#### [Data in this exercise]

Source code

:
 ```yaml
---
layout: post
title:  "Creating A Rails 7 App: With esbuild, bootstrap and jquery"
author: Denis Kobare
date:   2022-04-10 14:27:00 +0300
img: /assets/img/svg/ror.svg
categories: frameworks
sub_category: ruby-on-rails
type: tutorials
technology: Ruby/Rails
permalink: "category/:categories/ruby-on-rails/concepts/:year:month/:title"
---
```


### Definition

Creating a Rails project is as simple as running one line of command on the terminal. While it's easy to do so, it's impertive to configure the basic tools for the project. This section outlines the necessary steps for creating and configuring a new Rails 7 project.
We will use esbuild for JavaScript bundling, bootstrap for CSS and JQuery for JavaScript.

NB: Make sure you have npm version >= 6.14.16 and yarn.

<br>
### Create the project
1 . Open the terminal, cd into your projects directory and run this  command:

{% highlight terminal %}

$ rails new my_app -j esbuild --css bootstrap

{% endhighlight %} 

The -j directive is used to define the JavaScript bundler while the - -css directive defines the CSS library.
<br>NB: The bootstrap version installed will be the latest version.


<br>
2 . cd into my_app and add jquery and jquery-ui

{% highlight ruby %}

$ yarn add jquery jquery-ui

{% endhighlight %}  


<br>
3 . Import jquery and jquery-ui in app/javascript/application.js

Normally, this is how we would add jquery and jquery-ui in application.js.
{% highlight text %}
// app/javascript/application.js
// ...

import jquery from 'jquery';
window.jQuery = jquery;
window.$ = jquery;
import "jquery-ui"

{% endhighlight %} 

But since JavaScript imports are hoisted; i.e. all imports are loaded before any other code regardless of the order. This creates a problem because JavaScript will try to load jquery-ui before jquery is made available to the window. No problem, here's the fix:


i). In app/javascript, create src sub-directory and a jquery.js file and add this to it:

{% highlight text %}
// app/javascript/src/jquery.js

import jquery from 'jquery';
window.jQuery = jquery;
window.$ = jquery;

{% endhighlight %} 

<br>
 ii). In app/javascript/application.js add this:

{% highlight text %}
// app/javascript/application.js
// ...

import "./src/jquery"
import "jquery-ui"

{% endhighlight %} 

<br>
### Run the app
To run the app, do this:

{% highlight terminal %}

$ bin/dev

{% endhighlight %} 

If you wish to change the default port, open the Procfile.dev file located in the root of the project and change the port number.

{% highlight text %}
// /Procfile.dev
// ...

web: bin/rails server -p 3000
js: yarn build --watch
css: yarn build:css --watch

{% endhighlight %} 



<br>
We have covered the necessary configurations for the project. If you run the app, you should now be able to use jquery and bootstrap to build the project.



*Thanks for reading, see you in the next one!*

#### [What you need to do]
What is needed here is a word-for-word copy of the whole listing.

#### [The completed task]
Source code

:
 ```yaml
---
layout: post
title:  "Creating A Rails 7 App: With esbuild, bootstrap and jquery"
author: Denis Kobare
date:   2022-04-10 14:27:00 +0300
img: /assets/img/svg/ror.svg
categories: frameworks
sub_category: ruby-on-rails
type: tutorials
technology: Ruby/Rails
permalink: "category/:categories/ruby-on-rails/concepts/:year:month/:title"
---
```


### Definition

Creating a Rails project is as simple as running one line of command on the terminal. While it's easy to do so, it's impertive to configure the basic tools for the project. This section outlines the necessary steps for creating and configuring a new Rails 7 project.
We will use esbuild for JavaScript bundling, bootstrap for CSS and JQuery for JavaScript.

NB: Make sure you have npm version >= 6.14.16 and yarn.

<br>
### Create the project
1 . Open the terminal, cd into your projects directory and run this  command:

{% highlight terminal %}

$ rails new my_app -j esbuild --css bootstrap

{% endhighlight %} 

The -j directive is used to define the JavaScript bundler while the - -css directive defines the CSS library.
<br>NB: The bootstrap version installed will be the latest version.


<br>
2 . cd into my_app and add jquery and jquery-ui

{% highlight ruby %}

$ yarn add jquery jquery-ui

{% endhighlight %}  


<br>
3 . Import jquery and jquery-ui in app/javascript/application.js

Normally, this is how we would add jquery and jquery-ui in application.js.
{% highlight text %}
// app/javascript/application.js
// ...

import jquery from 'jquery';
window.jQuery = jquery;
window.$ = jquery;
import "jquery-ui"

{% endhighlight %} 

But since JavaScript imports are hoisted; i.e. all imports are loaded before any other code regardless of the order. This creates a problem because JavaScript will try to load jquery-ui before jquery is made available to the window. No problem, here's the fix:


i). In app/javascript, create src sub-directory and a jquery.js file and add this to it:

{% highlight text %}
// app/javascript/src/jquery.js

import jquery from 'jquery';
window.jQuery = jquery;
window.$ = jquery;

{% endhighlight %} 

<br>
 ii). In app/javascript/application.js add this:

{% highlight text %}
// app/javascript/application.js
// ...

import "./src/jquery"
import "jquery-ui"

{% endhighlight %} 

<br>
### Run the app
To run the app, do this:

{% highlight terminal %}

$ bin/dev

{% endhighlight %} 

If you wish to change the default port, open the Procfile.dev file located in the root of the project and change the port number.

{% highlight text %}
// /Procfile.dev
// ...

web: bin/rails server -p 3000
js: yarn build --watch
css: yarn build:css --watch

{% endhighlight %} 



<br>
We have covered the necessary configurations for the project. If you run the app, you should now be able to use jquery and bootstrap to build the project.



*Thanks for reading, see you in the next one!*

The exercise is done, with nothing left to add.